The parking lot and the room were both half empty, but there were two 20/40 games going.   I landed sixth on the list, but it moved quickly, and soon I got a seat, then didn't move an inch for the next seven hours.   Well, my stack moved— downwards— in spite of a truly wonderful lineup.   A sixty something Chinese lady sat next to me all that time, and timidly went to the river with nearly every hand, making rebuy after rebuy.   The one time she actually made a bluff, then proudly showed it, we all clapped and cheered for her.   Well, not the guy she knocked off the best hand on the river, but everyone else.  

Hadn't seen Singapore John for, like, a year or more, but there he was in seat five, his old favorite.   Said he's moving back there, just in town to sell his house, and leaving tomorrow.   So I guess this was his Seattle Poker swan song.   Too bad, as he's a fun guy action player who likes nearly every starting hand too.  

The rest of the lineup had just a couple slightly rough spots, but otherwise was nice and soft.   Kinda like Charmin.   It also included this one incredibly stoic guy, a regular I won't name, who can sit there for hours, never say anything, passively play nearly every hand, and rebuy, rebuy, rebuy.   After a while he may curse some very quietly, under his breath, but otherwise never says a word.  

So it was a great game, but I sucked, and couldn't do much.   Oh well.   At least they play here every day, so plenty of opportunity to get revenge.  

---
How Low Can You Go?

No, we're not talking about dancing the Limbo.   This ties in to an old Sgt.   Rock quote (see the archives) about how "Everyone's true character shows itself sooner or later in the poker game."   We're talking about those players who get beat, then "punish the dealer" by deliberately mucking their hand AWAY from the center, instead of towards the center.  

Sometimes they are actually able to inflict physical pain on the poor dealer who has to reach and stretch to retrieve that low-life's cards, even when she already has an aching back, or shoulders, or worse, from the repetitive motion stresses and strains of dealing the game every day.   And that doesn't even begin to talk about the arrogance, the attitude, the insult, the disrespect, conveyed by this despicable gesture.   I guess this is why I could never be a dealer; first time some asshole pulled that shit on me, I would surely say or do something that would get me fired right away.  

And how about the utter stupidity of blaming bad luck on the dealer in the first place?
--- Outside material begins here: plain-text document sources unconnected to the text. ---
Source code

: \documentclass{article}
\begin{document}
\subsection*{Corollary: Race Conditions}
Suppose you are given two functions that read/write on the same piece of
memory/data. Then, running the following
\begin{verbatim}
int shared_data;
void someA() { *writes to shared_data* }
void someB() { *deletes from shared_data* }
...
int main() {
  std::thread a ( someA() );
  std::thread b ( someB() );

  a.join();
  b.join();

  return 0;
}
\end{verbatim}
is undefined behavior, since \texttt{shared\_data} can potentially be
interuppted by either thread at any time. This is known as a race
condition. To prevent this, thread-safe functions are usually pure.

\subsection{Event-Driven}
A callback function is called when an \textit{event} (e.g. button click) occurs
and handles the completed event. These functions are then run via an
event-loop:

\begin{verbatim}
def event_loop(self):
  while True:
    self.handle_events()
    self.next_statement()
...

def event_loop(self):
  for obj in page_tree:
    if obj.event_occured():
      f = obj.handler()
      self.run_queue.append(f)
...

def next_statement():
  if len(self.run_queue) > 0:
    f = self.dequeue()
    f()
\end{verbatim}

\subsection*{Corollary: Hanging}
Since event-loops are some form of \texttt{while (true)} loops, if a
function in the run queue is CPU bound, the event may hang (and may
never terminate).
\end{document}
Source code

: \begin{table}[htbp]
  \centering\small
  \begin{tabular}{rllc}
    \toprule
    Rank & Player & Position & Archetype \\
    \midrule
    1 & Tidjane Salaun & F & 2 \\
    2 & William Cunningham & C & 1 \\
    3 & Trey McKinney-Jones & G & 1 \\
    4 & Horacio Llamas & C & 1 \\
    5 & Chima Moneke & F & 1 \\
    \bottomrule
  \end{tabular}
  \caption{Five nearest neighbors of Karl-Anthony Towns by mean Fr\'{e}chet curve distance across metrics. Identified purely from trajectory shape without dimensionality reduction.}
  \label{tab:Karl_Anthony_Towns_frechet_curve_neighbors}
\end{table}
If she really had any control, wouldn't she put her sister and both her cousins into the game? What kind of pathetically immature personality does it take, what kind of "denial" to you have to be in, to hold the dealer responsible for which cards, shuffled by a machine, come off the deck?

And ya know what's really frightening? These same people, with this same broke-dick defective reasoning, get to vote in the presidential election.   Or if you or I were to somehow be arrested for something and put on trial, innocent, these same brain-damaged people could be on the jury, deciding our fate.   Scary!

---
To Catch a Thief

Even worse is a player who steals chips from the pot, and this next part is posted as a public service.   I thought I saw a something wrong in the D.L. 20/40 the other day, and it reminded me that I thought I had maybe seen the same thing from the same guy at the Mucks last year.   I'm only 82% sure I saw what I thought I saw, so I cannot name this guy.   I'll just say that he's younger than me, and English is not his first language, but he is not Asian.   He's not a regular at D.L., but I see him there once or twice a month or so.   That narrows it down some, so if you play or deal in Seattle, well, keep your eyes open, and try to catch and bust this guy if you can.   Here's what I thought I saw:

A bet and one or more raises have been called.   The betting round is over, maybe the showdown has occurred and our boy has lost, or maybe it's just the turn.   Our boy has some loose chips on the cloth in front of his stack, near his hands, and then his bets and calls are stacked out in front of him.   The dealer has already verified that all the bets are "out there," correct number of chips everywhere; the pot is right."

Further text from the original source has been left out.